BPO青少年委員会は4月15日、「痛みを伴うことを笑いの対象とするバラエティー」に関する見解を発表した。この見解でBPOは、芸人に苦痛を与える“笑いの取り方”に対し警告を示している。

同委員会は見解の中で「『出演者の心身に加えられる暴力』を演出内容とするバラエティー番組」として、痛みの範囲を“心身”と定義している。

30年以上もNSC(吉本総合芸能学院)で講師を務め、かつてナインティナインにも指導していたという“伝説の講師”本多正識氏は心の痛みを伴いかねない笑いについて、どう考えるだろうか? そこでまず、“見た目イジリ”について尋ねた。

「一昔前は『チビ、デブ、ハゲ』というと何をしなくても笑いの取れる、一つの強い武器を持っているようなものでした。ですから、講師として教える際にも『その武器を全面に出して頑張りや』と言っていました。
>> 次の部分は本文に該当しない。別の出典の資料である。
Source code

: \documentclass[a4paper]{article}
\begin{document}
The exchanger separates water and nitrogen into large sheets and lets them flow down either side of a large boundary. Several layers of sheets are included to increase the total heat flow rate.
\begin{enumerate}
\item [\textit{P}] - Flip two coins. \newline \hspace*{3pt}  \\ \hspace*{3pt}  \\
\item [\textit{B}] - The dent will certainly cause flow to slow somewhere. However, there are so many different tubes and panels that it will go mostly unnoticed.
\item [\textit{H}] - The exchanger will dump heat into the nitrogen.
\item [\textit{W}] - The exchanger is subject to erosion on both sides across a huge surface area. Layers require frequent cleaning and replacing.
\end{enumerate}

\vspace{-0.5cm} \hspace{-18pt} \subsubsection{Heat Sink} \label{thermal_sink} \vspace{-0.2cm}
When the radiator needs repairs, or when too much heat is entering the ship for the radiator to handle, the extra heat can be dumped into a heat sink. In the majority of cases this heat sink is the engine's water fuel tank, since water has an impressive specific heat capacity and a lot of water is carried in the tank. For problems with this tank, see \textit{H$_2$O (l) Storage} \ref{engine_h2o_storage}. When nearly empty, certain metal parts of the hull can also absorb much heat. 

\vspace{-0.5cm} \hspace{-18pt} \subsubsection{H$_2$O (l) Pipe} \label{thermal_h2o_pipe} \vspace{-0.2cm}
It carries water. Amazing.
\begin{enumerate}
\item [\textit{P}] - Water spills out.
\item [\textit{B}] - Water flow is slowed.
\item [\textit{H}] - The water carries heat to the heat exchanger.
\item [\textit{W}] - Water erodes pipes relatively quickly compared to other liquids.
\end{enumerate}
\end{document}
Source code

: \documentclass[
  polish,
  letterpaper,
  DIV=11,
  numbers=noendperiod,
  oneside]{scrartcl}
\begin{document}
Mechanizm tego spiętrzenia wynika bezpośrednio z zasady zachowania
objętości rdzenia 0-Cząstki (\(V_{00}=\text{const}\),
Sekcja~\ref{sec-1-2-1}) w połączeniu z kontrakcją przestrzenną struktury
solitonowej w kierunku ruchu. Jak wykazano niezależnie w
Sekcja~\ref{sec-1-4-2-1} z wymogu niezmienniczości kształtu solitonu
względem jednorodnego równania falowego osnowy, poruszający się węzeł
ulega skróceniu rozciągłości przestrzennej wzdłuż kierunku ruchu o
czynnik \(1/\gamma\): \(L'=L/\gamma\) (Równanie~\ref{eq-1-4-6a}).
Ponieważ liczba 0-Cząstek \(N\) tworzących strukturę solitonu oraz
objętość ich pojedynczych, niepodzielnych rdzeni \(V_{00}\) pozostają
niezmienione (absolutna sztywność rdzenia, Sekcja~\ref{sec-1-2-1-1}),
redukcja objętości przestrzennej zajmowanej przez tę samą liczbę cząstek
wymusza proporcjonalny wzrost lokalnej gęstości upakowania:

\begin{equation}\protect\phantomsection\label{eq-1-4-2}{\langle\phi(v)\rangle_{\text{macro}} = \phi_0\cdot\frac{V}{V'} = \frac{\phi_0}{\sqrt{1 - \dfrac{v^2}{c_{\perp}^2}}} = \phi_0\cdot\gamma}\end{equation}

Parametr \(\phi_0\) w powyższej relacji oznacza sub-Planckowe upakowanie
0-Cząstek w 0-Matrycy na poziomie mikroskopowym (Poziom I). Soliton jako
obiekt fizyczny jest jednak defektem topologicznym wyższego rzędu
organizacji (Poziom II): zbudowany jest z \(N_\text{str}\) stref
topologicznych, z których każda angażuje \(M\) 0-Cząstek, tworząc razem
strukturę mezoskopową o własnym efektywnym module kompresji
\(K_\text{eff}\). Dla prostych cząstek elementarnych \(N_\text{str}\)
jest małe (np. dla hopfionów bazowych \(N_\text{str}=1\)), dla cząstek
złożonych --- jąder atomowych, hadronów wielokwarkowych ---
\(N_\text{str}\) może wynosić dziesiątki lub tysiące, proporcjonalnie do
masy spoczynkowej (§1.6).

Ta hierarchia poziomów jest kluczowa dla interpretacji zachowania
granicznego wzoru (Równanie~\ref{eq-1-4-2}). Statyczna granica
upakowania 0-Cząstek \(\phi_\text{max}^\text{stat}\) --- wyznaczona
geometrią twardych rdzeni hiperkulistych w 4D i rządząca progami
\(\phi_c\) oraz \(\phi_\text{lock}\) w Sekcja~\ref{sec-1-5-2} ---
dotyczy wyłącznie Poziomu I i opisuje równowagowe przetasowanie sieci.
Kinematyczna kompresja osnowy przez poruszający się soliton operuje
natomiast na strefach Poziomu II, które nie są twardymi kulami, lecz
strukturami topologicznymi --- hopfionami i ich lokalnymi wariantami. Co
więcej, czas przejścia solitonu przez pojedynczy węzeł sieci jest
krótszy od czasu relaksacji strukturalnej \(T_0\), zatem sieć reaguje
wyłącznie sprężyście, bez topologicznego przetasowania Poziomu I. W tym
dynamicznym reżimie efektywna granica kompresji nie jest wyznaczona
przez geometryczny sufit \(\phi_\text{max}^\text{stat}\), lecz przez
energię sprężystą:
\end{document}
ですが、今は顔や体の特徴をネタにして笑いをとろうとすると、『バカにしている』『人の気持ちを理解していない』などSNSで厳しい声が上がります。見た目をネタにすることで不快に思う人がいる限り、こういった笑いは社会が許容してくれない時代になってきていると思います」

本多氏は「見た目をネタにしなくても、工夫すれば笑いはいくらでもとることができます。芸人はその技やテクニックを考えてほしいですね。逆に今は“見た目以外のネタで笑わせる技を磨くチャンス”だと考えてほしいんです」と明かす。

■アインシュタインが笑いを取れるのは、愛情をもって面白がっているから

いっぽうで本多氏は、アインシュタインの稲田直樹(37)についてこう語る。

「彼がNSCに入学してきた時は、ビックリしました。髪の毛薄いし、顎がとんがっているし……。いわば、“武器をいくつも持っている”状態だったんです。ですが、はたして“それが笑いに繋がるのか”という心配もありました。

なので、『武器だと思うけど、細心の注意を払って使わないとアカンよ』と言ったのを覚えています」

そんな稲田は’19年の『よしもとブサイクランキング』で1位に輝いた際、会見で「僕はプロのブスです。だから何を言われても大丈夫ですが、間違っても一般の人に『アインシュタインの稲田に似てる』とか絶対に言わないでください」と訴えていた。本多氏は「稲田君の話したことは、名言やと思います」といい、こう続ける。

「稲田君がそう言えるようになったのは、相方の河井ゆずる君(41)の存在が大きいのではと思います。河井君のツッコミは、優しくてソフト。稲田君の顔をイジる時も、愛情のあるツッコミをするんです。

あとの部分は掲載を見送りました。